RECORDS FOR THIS EXERCISE =>
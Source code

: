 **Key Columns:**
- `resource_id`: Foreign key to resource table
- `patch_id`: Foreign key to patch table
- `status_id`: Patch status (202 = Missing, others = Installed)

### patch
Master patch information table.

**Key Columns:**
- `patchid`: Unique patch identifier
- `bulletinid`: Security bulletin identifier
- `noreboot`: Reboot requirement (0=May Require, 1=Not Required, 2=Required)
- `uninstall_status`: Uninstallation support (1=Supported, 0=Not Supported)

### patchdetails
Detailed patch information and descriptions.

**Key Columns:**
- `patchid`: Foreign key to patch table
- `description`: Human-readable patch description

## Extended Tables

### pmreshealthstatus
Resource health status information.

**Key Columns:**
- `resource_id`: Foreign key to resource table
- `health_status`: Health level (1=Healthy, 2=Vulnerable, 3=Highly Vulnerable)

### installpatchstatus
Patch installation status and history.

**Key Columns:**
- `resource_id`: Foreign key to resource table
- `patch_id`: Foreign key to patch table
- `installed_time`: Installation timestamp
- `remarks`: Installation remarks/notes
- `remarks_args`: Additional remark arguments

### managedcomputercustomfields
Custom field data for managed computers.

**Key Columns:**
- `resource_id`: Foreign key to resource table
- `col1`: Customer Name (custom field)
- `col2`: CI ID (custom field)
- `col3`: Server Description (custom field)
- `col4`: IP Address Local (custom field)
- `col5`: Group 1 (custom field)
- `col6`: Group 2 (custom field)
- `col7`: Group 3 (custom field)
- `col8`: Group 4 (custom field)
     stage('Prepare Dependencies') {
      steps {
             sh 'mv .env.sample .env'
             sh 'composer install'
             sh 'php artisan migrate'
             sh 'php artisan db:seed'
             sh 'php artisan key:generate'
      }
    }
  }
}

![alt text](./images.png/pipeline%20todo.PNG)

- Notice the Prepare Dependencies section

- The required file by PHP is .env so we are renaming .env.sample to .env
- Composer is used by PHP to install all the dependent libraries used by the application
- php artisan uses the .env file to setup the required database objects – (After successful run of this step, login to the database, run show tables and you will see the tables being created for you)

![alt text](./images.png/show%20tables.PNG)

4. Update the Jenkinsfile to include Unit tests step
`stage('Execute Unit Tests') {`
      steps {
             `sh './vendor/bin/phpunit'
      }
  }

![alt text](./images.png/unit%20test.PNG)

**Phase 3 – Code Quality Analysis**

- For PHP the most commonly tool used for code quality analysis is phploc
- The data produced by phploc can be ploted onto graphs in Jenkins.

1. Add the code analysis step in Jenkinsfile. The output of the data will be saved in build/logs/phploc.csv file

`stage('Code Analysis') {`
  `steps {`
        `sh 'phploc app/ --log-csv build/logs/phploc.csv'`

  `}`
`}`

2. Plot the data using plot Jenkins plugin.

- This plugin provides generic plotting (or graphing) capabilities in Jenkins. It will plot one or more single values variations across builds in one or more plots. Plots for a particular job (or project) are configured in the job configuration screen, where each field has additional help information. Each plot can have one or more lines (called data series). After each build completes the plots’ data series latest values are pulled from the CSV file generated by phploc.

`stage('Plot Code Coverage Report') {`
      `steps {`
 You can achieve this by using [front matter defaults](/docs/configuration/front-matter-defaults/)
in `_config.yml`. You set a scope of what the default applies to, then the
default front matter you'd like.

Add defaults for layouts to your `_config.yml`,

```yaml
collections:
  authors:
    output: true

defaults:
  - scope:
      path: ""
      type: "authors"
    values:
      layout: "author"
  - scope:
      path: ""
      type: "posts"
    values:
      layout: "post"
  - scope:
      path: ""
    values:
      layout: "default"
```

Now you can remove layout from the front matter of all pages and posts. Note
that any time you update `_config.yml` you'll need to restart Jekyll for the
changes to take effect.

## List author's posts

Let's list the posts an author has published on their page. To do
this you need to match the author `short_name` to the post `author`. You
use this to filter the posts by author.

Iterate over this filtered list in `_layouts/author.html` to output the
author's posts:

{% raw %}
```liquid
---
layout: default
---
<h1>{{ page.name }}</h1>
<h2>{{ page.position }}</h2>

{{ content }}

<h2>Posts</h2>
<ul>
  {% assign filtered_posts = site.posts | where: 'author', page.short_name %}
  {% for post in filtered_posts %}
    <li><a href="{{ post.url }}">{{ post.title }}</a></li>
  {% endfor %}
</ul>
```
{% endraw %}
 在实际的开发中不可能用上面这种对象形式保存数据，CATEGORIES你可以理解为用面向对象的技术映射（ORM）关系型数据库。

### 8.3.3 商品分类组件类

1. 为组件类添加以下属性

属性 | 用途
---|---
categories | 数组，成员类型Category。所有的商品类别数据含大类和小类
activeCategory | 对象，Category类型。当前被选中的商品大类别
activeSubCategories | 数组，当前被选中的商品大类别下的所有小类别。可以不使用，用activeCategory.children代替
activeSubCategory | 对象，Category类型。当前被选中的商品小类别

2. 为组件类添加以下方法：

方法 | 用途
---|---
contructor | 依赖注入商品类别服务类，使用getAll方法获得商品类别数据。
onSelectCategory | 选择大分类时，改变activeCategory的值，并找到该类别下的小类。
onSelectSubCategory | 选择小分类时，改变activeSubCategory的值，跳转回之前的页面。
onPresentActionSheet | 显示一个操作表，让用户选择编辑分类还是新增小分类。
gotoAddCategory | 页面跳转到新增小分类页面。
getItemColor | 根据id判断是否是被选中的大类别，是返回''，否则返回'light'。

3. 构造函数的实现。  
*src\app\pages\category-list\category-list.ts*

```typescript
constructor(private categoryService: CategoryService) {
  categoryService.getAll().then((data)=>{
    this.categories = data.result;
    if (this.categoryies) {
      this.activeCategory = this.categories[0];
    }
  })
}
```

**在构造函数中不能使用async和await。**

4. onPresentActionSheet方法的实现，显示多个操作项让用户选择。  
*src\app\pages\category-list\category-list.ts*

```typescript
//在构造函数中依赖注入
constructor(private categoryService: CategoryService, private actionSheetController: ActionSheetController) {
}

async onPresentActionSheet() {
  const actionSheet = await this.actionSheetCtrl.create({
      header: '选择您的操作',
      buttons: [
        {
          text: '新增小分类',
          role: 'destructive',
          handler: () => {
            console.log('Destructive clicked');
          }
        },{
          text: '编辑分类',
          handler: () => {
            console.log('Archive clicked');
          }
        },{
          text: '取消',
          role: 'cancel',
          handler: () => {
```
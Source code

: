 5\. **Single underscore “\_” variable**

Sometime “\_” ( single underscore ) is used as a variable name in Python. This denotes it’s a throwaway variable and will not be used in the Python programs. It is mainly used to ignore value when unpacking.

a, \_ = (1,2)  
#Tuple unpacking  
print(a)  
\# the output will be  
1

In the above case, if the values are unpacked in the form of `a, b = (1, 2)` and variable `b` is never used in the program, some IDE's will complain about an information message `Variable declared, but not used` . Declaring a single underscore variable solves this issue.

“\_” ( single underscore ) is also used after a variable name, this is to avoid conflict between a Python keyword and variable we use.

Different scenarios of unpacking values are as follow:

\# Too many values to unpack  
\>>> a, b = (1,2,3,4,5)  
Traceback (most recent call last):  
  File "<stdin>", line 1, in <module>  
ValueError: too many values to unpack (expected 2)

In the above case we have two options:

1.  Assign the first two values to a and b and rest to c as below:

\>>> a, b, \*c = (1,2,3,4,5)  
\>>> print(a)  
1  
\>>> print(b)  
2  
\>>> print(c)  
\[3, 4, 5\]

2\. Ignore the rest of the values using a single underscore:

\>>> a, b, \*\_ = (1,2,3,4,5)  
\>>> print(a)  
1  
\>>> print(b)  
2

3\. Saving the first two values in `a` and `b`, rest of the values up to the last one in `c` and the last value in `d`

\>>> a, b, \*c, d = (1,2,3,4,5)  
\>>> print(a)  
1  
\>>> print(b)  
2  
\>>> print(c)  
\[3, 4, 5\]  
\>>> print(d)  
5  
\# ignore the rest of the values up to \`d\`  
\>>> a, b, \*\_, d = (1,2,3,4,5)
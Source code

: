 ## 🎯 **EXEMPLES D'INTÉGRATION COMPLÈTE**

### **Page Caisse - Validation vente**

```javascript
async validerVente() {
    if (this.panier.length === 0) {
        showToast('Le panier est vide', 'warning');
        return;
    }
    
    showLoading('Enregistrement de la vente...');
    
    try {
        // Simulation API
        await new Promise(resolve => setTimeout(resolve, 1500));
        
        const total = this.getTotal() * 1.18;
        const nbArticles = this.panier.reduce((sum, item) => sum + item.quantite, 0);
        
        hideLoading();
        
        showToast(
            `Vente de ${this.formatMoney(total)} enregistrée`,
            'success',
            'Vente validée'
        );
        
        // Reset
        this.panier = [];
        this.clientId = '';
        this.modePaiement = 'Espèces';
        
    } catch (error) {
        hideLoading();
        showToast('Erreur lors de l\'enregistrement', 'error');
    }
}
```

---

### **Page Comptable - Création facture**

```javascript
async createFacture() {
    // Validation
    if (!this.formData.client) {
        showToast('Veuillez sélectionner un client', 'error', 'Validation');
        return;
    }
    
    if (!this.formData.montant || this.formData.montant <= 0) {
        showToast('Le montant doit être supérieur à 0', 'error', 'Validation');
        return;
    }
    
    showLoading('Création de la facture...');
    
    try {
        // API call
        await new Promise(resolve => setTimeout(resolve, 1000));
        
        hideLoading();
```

WHAT IS NEEDED =>
If a line in the material above contains "last", show that line.

RESULT BELOW =>
Traceback (most recent call last):  
3\. Saving the first two values in `a` and `b`, rest of the values up to the last one in `c` and the last value in `d`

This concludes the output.